Readmission penalties
Kaiser Health News reports that CMS will withhold more than half a billion dollars in hospital payments over the next year due to readmission penalties. Overall, CMS will penalize 2,597 hospitals based on 30-day readmissions for six common conditions, including hip and knee arthroplasty. Although approximately the same number of hospitals were penalized last year, the average penalty will increase from 0.61 percent to 0.73 percent of Medicare payments.

UDI deadline
Survey data released by Loftware, Inc. and USDM Life Sciences suggest that few medical device manufacturers may be prepared to meet an upcoming FDA deadline for compliance with unique device identification (UDI) rules.

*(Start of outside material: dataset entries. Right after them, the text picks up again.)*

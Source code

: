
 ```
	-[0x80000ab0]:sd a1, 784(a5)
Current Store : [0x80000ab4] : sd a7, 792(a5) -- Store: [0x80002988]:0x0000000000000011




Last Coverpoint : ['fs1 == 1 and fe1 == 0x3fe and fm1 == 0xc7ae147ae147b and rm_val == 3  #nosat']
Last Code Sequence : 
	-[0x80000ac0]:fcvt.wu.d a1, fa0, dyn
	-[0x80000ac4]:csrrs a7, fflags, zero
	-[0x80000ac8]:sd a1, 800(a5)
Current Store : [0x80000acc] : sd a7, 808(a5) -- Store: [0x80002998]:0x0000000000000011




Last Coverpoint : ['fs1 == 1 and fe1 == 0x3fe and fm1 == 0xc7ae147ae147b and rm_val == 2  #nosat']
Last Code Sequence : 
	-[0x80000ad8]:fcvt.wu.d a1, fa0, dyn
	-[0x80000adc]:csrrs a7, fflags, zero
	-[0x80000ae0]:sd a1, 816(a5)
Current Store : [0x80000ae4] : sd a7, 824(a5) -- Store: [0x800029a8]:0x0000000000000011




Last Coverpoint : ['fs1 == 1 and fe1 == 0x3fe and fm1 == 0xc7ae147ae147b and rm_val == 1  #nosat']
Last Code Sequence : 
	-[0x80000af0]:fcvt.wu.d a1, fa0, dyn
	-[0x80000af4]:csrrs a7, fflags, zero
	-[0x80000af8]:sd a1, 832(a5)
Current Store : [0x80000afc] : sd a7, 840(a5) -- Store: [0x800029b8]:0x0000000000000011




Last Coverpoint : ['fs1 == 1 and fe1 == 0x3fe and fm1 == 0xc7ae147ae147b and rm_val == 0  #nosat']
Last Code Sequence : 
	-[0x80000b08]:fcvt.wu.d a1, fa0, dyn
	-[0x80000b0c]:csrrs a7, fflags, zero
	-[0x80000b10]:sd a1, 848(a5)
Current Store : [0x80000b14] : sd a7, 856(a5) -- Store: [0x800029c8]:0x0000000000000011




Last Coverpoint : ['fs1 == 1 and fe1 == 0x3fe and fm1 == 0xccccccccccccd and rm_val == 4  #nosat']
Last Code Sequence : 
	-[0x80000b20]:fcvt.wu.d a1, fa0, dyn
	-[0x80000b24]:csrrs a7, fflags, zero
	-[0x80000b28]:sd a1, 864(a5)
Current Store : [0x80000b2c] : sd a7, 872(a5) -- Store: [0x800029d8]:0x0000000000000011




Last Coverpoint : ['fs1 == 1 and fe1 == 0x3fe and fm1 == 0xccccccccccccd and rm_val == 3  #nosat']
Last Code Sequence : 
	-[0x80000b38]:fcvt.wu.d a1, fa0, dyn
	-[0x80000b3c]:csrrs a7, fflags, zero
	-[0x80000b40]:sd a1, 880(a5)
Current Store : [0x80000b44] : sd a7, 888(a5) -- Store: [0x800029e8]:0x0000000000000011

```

The Sept. 24 deadline stipulates that labels and packages of Class II medical devices bear UDI barcode labels with correctly formatted dates, and data for Class II devices must be submitted to the FDA Global Unique Device Identification Database. The researchers polled approximately 120 medical device industry professionals and found that only 15 percent are currently compliant with the next phase of regulation and "are in need of a sustainable labeling solution, which would allow them to make the necessary adjustments to achieve compliance across their enterprise and be prepared for ensuing phases of the regulation."

OR attire
ACS has released guidelines for appropriate operating room (OR) attire based on professionalism, common sense, decorum, and available evidence. Recommendations include:

  • Soiled scrubs and/or hats should be changed as soon as feasible, and prior to speaking with family members after a surgical procedure.
  • Scrubs and hats worn during dirty or contaminated cases should be changed prior to subsequent cases even if not visibly soiled.
  • Masks should not be worn dangling at any time.
  • OR scrubs should not be worn in the hospital facility outside of the OR area without a clean lab coat or appropriate cover up, and never worn outside the hospital perimeter.
  • During invasive procedures, mouth, nose, and hair should be covered to avoid potential wound contamination.
  • Earrings and jewelry worn on the head or neck should be removed or appropriately covered during procedures.
  • Clean appropriate professional attire (not scrubs) should be worn during all patient encounters outside the OR.

ACS states that, "As stewards of our profession, we must retain emphasis on key principles of our culture, including proper attire, since attention to such detail will help uphold the public perception of surgeons as highly trustworthy, attentive, professional, and compassionate."